Come si potrà già intuire, quella a cui mi riferisco è la categoria dei giovani, colpiti in modo devastante da un anno di lockdown, accusati di tutto durante l'estate e le cui istanze sono ormai ignorate dagli addetti ai lavori.

Chi mi conosce sa che ho osservato alcuni aspetti controversi della mia generazione, tuttavia non posso rimanere in silenzio da quando è bersagliata da due tendenze francamente intollerabili: l'indifferenza e la colpevolizzazione.

Alla luce degli ultimi fatti di cronaca nella mia Parma (teatro di maxi-risse a cielo aperto in una delle sue piazze più belle e significative) ho ritenuto opportuno lanciare un appello per una maggior consapevolezza della situazione attuale, provocata da un completo disinteresse delle istituzioni e deficitaria sotto tutti i punti di vista: non si può certo giustificare o contestualizzare la violenza che 50 ragazzi hanno manifestato nella giornata di sabato scorso, bisogna però sforzarsi di capire la ragioni e le cause che stanno dietro a questi episodi drammatici, insomma essere empatici nei confronti dei nostri giovani.

È innegabile che rivoluzionare le giornate degli adolescenti comporti, nel lungo periodo, un costo sociale molto alto.
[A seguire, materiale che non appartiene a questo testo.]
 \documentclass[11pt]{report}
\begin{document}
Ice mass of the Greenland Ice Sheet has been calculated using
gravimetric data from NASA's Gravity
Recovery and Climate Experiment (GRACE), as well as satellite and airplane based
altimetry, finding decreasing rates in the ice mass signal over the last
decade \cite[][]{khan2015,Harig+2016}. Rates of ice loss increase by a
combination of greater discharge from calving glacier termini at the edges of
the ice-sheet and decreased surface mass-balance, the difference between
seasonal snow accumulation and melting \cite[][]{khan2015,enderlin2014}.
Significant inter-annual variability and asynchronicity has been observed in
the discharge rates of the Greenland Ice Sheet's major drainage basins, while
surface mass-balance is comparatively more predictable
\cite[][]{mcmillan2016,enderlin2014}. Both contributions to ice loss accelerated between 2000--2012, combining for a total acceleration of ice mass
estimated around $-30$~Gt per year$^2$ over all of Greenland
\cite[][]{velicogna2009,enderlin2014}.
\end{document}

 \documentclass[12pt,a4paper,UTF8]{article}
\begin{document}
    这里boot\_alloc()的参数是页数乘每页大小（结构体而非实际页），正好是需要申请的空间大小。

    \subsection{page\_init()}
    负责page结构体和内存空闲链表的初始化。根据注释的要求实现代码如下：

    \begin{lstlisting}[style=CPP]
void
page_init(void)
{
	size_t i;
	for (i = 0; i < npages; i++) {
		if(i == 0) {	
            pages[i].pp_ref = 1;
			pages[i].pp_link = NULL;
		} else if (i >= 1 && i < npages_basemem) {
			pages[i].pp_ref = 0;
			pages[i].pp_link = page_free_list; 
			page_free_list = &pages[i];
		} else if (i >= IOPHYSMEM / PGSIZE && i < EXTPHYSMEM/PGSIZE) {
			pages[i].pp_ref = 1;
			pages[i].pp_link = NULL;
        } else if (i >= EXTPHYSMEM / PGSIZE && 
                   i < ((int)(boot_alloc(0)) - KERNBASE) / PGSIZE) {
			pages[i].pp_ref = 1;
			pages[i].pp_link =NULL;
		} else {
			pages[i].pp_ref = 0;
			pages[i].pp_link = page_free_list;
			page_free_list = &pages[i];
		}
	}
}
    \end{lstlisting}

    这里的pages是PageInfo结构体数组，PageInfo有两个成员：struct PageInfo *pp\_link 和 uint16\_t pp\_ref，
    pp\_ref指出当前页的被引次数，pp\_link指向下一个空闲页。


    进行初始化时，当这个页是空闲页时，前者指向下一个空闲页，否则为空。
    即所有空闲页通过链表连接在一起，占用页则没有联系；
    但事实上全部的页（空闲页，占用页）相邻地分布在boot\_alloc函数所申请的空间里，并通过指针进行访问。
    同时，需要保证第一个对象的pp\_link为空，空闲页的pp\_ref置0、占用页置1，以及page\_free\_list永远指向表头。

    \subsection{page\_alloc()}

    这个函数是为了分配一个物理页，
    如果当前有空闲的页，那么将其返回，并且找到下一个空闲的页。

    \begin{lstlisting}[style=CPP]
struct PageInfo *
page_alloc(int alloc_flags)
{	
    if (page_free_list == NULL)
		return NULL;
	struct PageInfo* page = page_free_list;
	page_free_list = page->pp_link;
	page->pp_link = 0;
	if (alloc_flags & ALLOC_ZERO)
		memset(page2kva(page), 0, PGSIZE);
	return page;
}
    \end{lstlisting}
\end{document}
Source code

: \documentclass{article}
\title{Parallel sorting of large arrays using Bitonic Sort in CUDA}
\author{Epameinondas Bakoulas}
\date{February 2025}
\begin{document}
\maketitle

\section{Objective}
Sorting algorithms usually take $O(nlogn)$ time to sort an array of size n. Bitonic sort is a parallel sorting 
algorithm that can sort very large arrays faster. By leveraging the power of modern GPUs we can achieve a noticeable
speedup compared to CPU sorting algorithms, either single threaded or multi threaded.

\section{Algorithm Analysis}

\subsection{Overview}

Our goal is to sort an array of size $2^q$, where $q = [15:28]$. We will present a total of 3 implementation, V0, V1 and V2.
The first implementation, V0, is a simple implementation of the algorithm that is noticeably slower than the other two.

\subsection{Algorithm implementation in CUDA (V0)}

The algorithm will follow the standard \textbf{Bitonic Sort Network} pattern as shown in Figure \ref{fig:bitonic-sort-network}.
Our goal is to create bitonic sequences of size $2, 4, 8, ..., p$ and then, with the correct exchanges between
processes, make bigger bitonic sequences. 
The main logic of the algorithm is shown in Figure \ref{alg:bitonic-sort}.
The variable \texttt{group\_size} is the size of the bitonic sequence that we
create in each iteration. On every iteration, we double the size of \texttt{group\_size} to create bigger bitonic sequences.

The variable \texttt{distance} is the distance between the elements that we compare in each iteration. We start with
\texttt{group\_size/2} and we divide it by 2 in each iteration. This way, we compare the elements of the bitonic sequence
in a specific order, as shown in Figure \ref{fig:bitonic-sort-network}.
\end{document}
Ogni ragazzo vive una situazione diversa ma con ciò non è impossibile individuare dei denominatori comuni, la cui privazione ormai perpetua ha portato i giovani ad una vera e propria esasperazione: sport di squadra (quelli più influenti sulle relazioni sociali), attività artistico-culturali di gruppo, passeggiate e ritrovi serali con gli amici, uscite al bar, a ristorante e potrei andare avanti ancora.

Oltre a questo completo disinteresse per la sostanziale cancellazione di tutti questi punti di incontro, una volta dati per scontati, non si può certo tacere anche l'aspetto, citato in precedenza, della colpevolizzazione che, permettetemi, vede governo e media tra i principali responsabili.

Se già dalle prime riaperture di maggio è scattata un'enorme campagna mediatica per fare le pulci ai comportamenti dei giovani che si recavano a bere un aperitivo si può immaginare cosa abbia provocato la scorsa estate, tra discoteche e località balneari assaltate da persone (ragazzi e non) a cui non sembrava vero, finalmente, di poter vivere un poco di normalità dopo tre mesi di lockdown generalizzato che almeno aveva prodotto (ci mancherebbe altro) un sostanziale azzeramento dei contagi.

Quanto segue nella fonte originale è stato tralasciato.